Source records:
========================================================================
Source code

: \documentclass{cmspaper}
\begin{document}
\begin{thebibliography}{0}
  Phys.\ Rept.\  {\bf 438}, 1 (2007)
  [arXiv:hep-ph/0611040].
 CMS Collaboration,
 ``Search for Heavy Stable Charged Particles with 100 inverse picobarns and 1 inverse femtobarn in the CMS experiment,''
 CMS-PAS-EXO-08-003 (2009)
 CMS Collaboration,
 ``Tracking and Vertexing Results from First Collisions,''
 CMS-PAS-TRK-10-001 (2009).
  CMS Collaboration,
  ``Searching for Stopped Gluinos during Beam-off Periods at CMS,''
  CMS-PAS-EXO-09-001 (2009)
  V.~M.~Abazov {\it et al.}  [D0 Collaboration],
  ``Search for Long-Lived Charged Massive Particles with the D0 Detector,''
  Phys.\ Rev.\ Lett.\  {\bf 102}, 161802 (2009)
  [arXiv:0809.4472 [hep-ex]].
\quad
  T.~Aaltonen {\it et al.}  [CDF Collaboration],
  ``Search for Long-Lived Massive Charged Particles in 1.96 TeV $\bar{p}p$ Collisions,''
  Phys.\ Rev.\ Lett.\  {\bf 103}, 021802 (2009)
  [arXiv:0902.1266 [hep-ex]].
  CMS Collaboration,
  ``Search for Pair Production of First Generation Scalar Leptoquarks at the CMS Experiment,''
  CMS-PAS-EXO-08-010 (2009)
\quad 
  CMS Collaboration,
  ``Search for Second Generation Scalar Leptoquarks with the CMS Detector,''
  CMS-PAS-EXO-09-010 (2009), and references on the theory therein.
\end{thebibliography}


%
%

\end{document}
========================================================================
## Exercise requirements
Within the records, filter for lines that contain the word "Lived" and show each one.

## Solved exercise
  ``Search for Long-Lived Charged Massive Particles with the D0 Detector,''
  ``Search for Long-Lived Massive Charged Particles in 1.96 TeV $\bar{p}p$ Collisions,''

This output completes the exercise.